[Plain-text document sources]
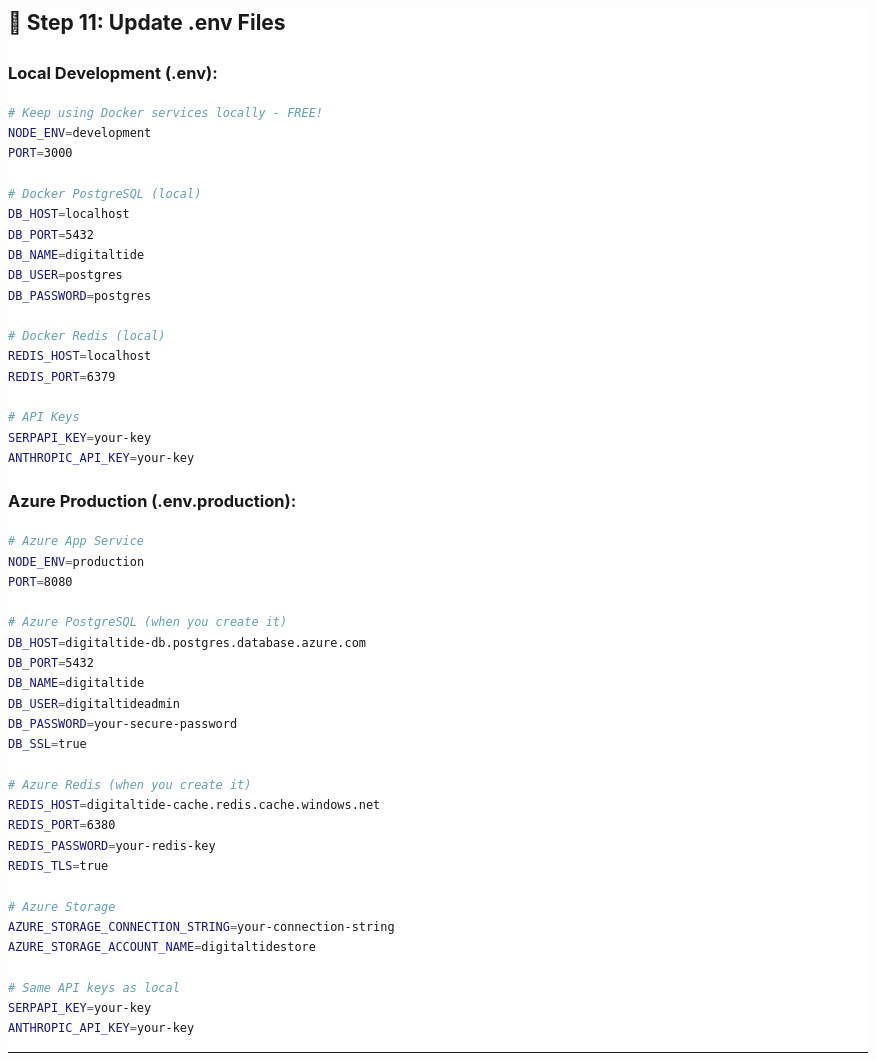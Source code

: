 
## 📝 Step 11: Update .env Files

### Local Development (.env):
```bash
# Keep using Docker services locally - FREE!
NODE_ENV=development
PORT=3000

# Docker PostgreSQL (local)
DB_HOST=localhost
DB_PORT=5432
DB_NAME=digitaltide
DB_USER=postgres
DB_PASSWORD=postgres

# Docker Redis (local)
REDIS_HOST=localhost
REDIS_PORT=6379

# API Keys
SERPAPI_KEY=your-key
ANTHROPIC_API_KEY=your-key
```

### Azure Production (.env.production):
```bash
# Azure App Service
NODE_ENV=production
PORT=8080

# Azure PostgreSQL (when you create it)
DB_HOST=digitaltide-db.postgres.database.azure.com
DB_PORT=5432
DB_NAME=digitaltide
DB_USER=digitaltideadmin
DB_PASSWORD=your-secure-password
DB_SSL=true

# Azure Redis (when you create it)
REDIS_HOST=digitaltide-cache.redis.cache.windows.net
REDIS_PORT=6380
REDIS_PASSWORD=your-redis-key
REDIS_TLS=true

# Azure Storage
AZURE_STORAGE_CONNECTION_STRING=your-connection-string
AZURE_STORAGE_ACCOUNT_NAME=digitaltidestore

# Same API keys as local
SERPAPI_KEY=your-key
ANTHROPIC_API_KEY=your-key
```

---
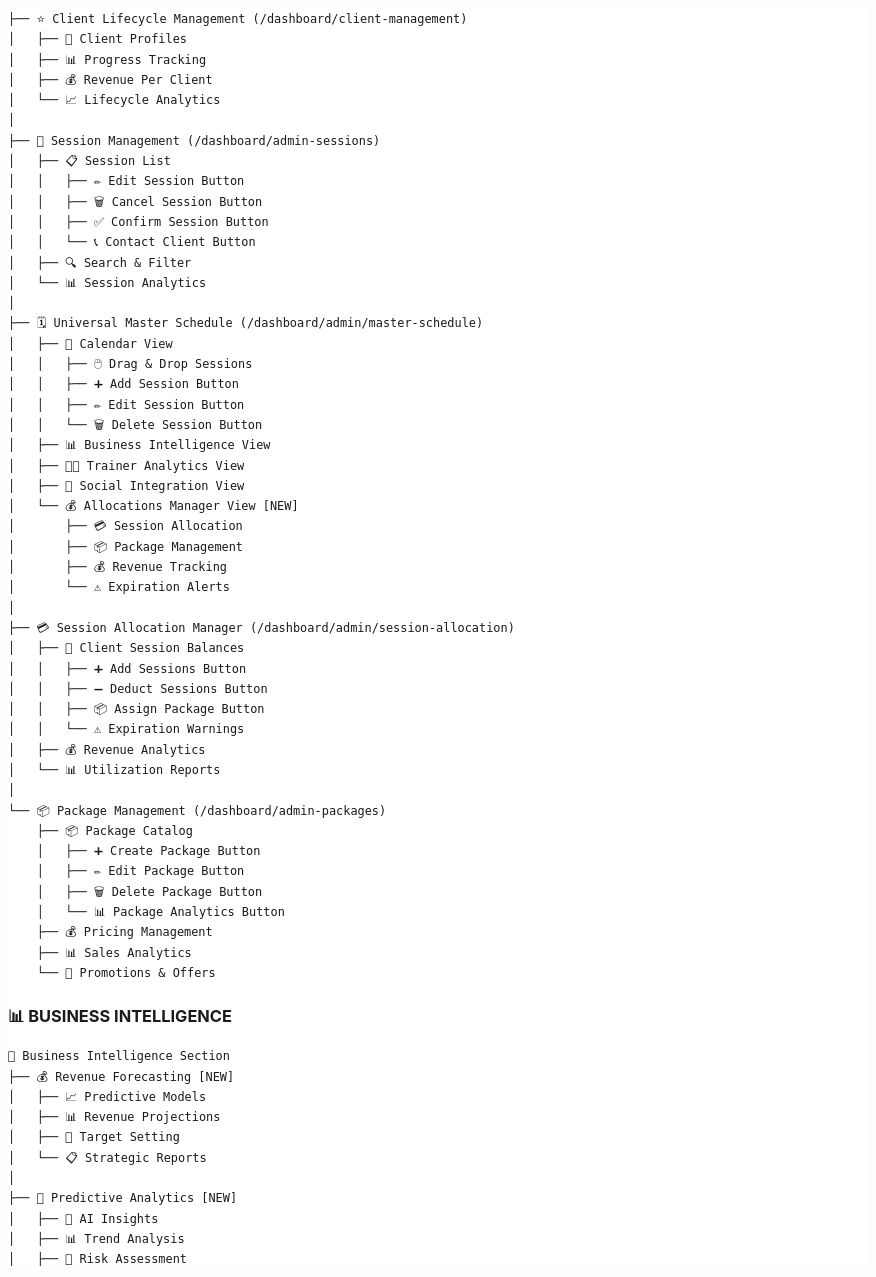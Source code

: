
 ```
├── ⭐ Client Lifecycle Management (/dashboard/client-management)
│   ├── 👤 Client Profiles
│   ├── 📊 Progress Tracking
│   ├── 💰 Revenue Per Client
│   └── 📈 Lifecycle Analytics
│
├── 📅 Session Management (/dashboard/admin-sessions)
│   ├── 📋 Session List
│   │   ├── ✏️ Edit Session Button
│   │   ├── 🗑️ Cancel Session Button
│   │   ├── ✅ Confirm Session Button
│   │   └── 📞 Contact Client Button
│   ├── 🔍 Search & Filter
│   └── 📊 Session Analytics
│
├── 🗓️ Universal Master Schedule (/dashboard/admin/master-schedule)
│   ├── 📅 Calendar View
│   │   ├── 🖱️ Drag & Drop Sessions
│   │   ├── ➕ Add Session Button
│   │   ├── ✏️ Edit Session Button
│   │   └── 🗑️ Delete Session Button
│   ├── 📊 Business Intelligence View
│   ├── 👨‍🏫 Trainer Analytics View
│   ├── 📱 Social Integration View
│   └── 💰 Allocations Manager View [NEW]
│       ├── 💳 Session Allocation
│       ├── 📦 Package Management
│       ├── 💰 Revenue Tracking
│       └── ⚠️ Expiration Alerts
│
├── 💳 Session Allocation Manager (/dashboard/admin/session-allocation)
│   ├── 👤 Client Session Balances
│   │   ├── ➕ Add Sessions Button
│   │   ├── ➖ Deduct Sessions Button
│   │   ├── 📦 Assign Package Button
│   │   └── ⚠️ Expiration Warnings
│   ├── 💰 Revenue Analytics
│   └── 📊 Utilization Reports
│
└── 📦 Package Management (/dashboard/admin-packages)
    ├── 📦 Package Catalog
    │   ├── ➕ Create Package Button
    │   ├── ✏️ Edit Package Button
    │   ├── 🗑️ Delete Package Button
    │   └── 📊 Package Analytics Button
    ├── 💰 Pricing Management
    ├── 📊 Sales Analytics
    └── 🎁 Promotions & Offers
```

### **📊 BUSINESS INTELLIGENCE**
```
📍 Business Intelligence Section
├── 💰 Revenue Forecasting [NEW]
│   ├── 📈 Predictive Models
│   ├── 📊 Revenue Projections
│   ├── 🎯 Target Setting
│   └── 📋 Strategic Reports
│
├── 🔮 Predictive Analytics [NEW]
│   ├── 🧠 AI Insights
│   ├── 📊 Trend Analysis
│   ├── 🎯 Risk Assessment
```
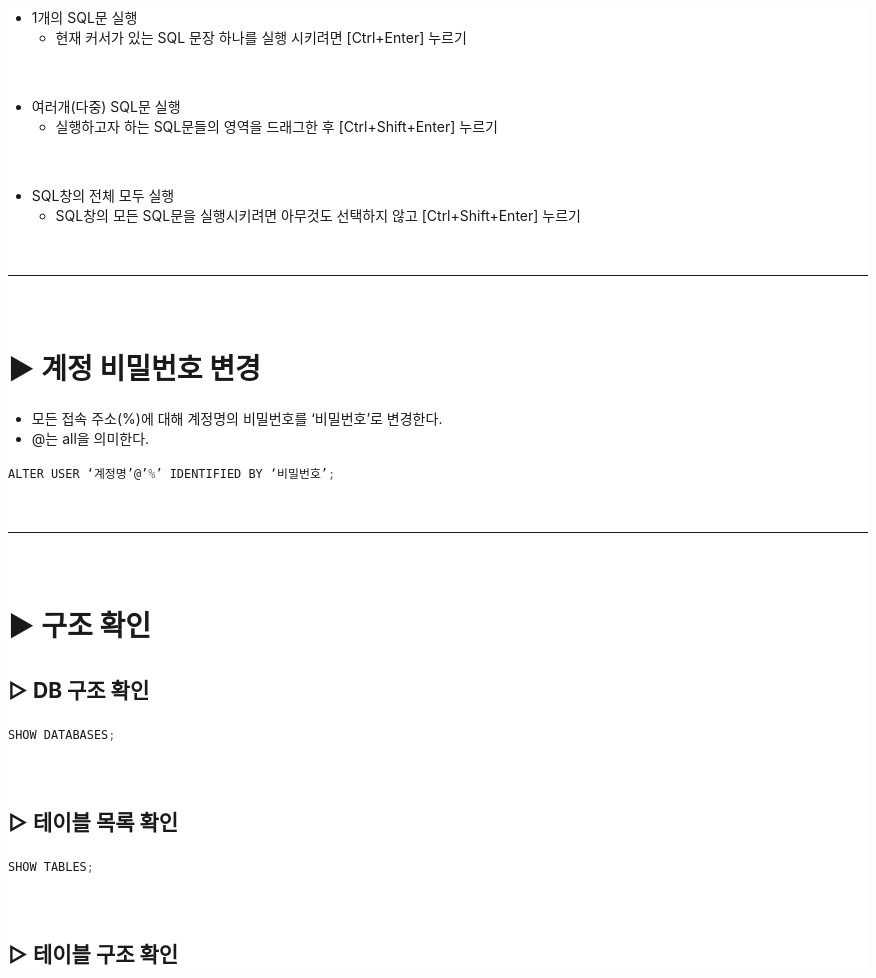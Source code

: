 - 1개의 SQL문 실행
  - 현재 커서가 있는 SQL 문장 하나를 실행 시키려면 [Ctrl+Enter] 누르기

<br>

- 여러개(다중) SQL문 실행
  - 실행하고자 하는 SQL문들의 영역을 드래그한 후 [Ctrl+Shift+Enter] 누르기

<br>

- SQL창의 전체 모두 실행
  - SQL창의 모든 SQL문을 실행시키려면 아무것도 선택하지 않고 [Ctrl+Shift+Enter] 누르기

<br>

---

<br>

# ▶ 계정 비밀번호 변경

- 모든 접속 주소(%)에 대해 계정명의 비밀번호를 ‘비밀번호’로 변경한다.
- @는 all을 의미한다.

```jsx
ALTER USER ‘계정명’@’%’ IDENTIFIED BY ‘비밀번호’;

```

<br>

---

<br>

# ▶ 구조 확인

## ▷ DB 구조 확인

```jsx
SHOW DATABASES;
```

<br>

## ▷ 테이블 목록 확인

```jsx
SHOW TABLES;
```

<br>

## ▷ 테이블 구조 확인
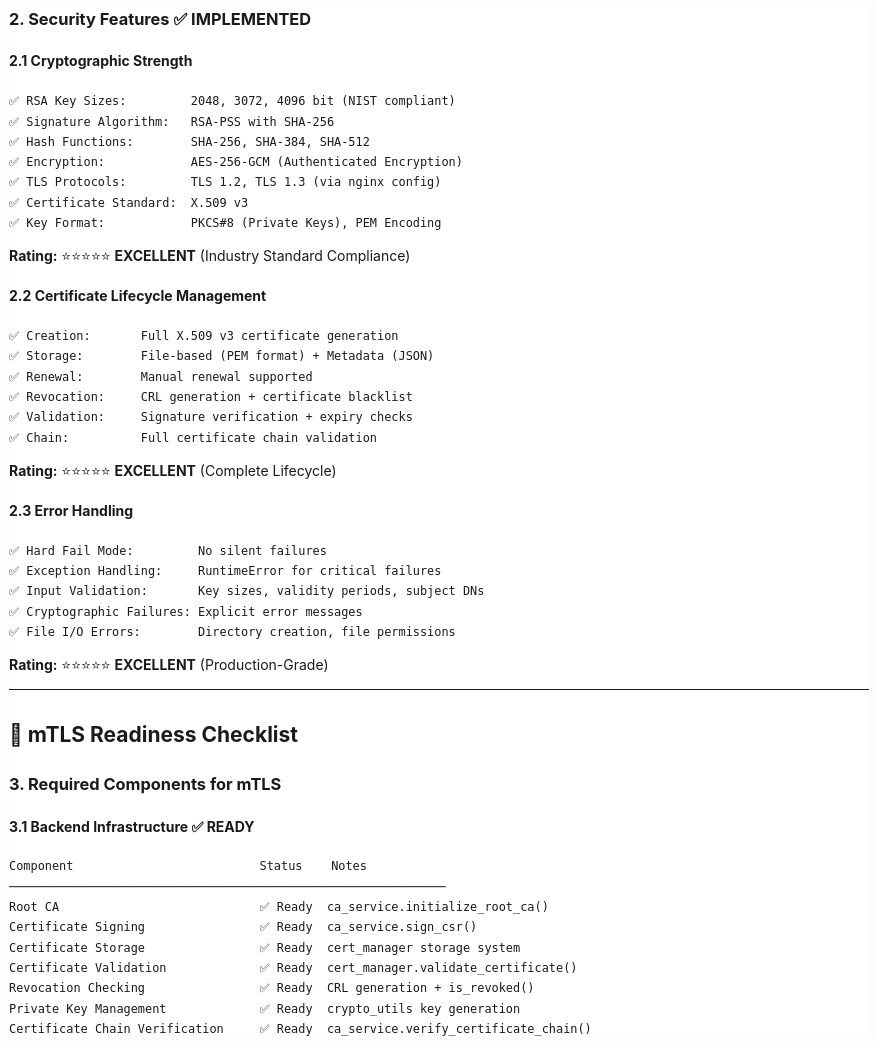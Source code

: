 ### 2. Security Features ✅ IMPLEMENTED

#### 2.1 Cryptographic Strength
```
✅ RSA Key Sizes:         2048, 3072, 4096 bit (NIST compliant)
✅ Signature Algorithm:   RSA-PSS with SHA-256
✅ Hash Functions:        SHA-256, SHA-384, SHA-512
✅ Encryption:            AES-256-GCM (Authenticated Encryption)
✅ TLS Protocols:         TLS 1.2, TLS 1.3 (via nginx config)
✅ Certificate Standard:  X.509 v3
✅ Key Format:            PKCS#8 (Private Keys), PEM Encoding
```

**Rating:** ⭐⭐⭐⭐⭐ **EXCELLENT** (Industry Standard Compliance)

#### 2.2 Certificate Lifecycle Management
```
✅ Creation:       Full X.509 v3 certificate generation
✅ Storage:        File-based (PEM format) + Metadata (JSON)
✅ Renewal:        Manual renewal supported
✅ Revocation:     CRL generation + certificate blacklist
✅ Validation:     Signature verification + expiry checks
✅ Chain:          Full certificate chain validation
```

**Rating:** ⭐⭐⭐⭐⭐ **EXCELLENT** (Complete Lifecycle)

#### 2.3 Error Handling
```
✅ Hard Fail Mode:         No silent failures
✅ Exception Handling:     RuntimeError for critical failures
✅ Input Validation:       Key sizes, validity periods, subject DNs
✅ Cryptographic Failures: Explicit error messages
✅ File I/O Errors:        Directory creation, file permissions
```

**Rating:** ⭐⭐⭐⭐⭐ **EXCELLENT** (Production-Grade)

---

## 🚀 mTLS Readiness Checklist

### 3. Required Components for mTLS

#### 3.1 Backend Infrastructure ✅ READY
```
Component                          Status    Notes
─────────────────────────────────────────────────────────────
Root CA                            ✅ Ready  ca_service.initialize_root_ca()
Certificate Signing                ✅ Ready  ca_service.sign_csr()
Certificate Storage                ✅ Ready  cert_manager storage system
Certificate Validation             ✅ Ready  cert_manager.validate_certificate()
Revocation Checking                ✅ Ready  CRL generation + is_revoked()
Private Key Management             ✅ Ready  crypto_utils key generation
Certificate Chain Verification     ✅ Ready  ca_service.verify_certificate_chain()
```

▶ **EXERCISE PROMPT**: Take every line from the data that includes the word "View".

▶ **TASK ANSWER**:
│   ├── 📅 Calendar View
│   ├── 📊 Business Intelligence View
│   ├── 👨‍🏫 Trainer Analytics View
│   ├── 📱 Social Integration View
│   └── 💰 Allocations Manager View [NEW]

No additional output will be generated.